Requirement:
Once the line holding "You can find" is found in the listing below, write it out and each later line exactly, up to and including the one holding "## Contributing".

________________________

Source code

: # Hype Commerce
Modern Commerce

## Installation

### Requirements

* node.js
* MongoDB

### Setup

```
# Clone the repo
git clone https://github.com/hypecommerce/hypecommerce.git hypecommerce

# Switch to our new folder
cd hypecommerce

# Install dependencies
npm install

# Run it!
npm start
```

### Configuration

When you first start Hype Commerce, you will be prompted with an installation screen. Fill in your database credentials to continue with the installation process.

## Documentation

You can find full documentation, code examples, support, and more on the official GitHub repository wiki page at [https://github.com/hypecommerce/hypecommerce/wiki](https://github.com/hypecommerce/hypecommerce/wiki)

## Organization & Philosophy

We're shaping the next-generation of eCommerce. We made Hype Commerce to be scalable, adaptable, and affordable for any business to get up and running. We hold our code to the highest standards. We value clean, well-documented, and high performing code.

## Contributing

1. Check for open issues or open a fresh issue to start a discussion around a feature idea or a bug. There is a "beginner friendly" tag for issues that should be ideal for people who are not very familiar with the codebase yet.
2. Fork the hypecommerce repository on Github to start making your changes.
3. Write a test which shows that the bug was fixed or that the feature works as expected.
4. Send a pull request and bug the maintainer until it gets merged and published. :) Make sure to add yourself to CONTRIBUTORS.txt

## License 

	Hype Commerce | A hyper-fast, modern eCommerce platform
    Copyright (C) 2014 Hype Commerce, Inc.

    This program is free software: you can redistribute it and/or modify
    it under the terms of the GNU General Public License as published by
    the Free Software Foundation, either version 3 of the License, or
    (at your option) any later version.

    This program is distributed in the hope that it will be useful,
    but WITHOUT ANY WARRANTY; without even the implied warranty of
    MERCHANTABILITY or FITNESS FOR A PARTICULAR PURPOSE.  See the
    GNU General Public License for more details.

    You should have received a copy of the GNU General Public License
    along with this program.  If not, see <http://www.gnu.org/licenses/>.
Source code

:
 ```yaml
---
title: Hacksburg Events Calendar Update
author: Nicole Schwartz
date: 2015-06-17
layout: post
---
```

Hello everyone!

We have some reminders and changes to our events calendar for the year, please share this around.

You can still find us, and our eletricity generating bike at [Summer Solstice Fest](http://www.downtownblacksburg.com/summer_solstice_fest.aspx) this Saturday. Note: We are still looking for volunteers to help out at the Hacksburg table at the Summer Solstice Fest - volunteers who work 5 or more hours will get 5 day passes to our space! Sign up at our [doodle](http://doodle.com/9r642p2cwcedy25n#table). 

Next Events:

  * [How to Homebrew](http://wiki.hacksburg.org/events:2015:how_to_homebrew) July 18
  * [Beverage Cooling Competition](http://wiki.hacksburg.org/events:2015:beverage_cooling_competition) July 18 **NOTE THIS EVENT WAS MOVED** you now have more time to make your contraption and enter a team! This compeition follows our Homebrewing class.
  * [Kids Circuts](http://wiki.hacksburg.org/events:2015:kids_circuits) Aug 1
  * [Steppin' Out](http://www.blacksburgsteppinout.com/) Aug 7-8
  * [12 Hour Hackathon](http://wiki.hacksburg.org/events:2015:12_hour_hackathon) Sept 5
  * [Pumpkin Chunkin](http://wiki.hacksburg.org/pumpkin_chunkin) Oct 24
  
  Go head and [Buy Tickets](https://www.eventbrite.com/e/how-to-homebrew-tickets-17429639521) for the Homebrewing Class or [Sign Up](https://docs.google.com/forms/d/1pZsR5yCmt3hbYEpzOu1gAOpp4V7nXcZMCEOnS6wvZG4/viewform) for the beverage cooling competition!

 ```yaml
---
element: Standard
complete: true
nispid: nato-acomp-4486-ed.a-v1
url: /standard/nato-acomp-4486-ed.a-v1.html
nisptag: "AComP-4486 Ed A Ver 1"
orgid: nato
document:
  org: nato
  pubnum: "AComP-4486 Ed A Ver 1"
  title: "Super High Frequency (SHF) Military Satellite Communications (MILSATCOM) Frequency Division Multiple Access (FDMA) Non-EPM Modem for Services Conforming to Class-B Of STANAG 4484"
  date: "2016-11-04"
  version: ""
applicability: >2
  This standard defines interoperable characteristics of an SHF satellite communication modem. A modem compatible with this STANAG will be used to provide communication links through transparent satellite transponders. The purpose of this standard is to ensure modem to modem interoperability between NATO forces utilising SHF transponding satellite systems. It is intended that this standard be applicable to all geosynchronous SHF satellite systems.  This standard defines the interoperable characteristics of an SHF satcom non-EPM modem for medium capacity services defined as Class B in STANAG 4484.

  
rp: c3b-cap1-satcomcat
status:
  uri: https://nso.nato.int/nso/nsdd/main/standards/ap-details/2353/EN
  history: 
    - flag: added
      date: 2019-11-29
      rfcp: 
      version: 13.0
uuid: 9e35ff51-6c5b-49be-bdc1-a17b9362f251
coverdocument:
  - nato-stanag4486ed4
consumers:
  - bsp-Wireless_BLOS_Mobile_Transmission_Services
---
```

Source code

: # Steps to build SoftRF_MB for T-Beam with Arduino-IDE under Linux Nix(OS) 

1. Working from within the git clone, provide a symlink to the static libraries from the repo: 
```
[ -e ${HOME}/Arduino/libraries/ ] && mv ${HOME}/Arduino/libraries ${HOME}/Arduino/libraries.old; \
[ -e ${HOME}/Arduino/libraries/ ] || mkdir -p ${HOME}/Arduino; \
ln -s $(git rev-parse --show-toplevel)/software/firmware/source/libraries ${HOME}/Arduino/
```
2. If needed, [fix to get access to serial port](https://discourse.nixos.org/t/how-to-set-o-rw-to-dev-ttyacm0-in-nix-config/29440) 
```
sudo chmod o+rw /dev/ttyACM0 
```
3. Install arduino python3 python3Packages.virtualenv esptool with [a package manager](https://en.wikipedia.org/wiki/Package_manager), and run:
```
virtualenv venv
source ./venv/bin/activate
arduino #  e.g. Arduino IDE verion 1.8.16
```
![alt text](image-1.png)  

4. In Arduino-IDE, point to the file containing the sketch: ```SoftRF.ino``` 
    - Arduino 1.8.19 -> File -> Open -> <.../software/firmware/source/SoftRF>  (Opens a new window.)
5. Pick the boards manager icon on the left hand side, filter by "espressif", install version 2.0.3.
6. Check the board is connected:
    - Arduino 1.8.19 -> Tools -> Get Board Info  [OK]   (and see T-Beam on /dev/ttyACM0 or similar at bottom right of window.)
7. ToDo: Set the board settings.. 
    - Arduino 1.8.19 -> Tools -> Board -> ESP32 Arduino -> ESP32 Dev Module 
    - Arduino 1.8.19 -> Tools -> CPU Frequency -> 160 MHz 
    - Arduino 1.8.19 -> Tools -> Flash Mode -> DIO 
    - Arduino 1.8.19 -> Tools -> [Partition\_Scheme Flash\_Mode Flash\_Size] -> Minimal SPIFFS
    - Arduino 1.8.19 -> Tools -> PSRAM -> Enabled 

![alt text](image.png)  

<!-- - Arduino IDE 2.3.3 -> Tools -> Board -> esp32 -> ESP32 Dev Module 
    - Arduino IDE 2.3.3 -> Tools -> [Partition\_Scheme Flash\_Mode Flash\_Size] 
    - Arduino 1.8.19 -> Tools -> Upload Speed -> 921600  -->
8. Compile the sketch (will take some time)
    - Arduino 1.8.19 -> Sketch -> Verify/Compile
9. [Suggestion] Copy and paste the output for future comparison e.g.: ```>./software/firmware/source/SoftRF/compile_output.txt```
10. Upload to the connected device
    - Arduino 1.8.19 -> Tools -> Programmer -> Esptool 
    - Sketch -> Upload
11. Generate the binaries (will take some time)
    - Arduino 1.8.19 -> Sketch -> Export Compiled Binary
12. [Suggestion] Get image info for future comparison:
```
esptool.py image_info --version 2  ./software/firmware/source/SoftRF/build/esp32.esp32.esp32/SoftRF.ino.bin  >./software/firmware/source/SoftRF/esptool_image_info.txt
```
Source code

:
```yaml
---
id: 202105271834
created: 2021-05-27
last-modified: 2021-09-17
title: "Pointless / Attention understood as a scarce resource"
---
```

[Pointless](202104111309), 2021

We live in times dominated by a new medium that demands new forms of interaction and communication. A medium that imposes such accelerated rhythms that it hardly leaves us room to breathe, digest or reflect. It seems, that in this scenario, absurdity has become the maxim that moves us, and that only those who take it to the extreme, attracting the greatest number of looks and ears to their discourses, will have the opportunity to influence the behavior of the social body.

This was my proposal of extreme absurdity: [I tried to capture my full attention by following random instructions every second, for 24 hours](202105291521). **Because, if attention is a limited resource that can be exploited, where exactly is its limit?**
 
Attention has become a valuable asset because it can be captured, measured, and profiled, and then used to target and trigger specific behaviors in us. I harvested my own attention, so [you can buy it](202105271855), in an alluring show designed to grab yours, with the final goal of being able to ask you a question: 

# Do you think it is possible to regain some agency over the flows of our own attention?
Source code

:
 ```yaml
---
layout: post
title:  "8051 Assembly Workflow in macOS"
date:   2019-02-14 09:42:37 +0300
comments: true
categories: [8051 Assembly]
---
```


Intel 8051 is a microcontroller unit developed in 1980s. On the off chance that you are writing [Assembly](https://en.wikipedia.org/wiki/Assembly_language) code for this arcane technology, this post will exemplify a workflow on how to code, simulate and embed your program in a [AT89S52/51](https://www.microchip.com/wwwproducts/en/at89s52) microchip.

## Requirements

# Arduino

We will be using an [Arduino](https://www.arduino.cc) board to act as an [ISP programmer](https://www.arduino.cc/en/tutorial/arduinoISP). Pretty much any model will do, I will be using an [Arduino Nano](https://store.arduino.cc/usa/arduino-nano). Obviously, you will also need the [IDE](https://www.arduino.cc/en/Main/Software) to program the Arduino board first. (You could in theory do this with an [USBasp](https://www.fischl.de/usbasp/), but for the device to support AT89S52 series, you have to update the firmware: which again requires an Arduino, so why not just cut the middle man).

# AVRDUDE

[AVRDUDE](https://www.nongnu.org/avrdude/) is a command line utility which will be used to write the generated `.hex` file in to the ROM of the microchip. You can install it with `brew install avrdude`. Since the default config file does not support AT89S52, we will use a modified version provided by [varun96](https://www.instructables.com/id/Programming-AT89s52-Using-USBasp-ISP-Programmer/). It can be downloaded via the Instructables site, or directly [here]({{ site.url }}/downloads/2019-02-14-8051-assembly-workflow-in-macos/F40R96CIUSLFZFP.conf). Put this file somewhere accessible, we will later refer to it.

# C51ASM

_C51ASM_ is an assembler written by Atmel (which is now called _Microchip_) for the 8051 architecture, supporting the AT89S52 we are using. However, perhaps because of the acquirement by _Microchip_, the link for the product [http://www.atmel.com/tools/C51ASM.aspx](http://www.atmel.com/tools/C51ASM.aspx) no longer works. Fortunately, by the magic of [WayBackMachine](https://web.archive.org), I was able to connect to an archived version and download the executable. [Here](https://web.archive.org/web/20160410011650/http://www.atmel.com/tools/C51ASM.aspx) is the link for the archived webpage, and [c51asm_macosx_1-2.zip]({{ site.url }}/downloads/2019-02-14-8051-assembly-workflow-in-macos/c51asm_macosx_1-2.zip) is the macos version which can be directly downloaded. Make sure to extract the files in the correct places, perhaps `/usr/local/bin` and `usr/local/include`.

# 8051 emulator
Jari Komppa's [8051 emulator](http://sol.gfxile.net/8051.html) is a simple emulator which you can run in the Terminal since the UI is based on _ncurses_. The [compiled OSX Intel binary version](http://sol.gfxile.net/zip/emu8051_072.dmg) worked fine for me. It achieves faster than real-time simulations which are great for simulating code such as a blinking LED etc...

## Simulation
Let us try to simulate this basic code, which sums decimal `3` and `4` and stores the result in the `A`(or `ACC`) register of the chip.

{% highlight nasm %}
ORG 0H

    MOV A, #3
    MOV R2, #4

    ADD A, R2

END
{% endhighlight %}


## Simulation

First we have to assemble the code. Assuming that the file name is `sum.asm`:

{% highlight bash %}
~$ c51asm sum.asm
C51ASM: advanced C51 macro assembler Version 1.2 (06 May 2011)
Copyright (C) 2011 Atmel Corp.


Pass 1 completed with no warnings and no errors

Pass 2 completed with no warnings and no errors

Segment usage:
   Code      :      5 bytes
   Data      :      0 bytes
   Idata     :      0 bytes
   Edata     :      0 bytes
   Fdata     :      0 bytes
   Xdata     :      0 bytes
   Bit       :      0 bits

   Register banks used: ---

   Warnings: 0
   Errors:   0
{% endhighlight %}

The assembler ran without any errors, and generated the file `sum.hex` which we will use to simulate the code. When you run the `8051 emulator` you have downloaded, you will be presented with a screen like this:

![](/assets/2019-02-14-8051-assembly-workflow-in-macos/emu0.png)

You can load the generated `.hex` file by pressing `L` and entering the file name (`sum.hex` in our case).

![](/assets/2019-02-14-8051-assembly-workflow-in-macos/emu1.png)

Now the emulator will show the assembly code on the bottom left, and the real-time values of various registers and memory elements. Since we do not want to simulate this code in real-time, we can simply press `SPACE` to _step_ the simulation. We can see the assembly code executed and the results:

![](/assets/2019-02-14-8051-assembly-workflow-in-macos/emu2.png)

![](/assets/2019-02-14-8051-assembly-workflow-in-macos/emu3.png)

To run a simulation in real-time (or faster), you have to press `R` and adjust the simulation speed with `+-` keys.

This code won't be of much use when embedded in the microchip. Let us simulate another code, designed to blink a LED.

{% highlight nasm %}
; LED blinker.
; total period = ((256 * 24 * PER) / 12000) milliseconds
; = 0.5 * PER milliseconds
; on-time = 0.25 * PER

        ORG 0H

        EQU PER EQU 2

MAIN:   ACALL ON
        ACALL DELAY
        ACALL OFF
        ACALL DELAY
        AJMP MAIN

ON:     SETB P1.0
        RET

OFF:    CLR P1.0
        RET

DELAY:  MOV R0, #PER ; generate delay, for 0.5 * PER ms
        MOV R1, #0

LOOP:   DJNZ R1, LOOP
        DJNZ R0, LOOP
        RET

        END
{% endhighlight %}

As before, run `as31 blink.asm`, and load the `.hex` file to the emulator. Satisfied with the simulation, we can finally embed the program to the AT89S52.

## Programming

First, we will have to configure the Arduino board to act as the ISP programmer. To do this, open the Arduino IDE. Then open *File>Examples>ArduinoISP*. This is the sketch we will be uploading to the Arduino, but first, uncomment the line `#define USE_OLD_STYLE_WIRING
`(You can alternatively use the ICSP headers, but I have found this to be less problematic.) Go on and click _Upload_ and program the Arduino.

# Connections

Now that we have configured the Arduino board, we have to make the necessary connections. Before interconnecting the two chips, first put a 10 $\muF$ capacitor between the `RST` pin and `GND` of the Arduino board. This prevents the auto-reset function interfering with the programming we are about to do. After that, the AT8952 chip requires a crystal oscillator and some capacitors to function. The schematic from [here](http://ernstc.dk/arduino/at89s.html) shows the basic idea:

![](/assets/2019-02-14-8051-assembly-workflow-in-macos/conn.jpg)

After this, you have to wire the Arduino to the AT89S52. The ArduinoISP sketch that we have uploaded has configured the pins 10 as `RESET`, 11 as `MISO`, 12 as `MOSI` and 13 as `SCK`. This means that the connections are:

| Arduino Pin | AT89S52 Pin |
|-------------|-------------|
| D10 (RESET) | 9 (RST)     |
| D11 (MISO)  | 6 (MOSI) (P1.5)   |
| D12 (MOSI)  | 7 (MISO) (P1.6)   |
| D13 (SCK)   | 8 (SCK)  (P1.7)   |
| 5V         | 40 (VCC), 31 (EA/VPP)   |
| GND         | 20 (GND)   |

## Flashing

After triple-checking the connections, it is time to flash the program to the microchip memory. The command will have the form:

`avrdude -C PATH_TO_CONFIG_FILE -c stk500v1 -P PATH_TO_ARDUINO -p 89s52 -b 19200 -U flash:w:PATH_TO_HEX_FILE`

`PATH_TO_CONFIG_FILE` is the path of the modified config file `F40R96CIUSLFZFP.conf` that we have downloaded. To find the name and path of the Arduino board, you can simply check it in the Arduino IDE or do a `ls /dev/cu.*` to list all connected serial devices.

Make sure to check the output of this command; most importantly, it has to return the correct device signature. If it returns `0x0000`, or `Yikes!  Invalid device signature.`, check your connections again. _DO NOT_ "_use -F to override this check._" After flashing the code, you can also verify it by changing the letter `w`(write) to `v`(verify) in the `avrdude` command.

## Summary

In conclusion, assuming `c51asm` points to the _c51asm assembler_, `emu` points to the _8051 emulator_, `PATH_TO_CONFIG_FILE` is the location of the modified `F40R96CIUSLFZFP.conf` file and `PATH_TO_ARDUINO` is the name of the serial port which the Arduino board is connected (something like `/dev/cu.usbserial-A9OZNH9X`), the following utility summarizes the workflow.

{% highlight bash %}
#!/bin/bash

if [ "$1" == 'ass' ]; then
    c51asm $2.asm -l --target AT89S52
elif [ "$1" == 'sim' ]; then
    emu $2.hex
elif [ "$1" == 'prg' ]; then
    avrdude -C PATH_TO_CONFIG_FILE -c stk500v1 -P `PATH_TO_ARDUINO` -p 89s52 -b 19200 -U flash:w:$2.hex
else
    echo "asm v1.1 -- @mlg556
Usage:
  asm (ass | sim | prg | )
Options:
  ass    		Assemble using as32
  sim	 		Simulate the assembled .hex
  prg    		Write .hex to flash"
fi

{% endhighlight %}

________________________

Answer for the task:
You can find full documentation, code examples, support, and more on the official GitHub repository wiki page at [https://github.com/hypecommerce/hypecommerce/wiki](https://github.com/hypecommerce/hypecommerce/wiki)

## Organization & Philosophy

We're shaping the next-generation of eCommerce. We made Hype Commerce to be scalable, adaptable, and affordable for any business to get up and running. We hold our code to the highest standards. We value clean, well-documented, and high performing code.

## Contributing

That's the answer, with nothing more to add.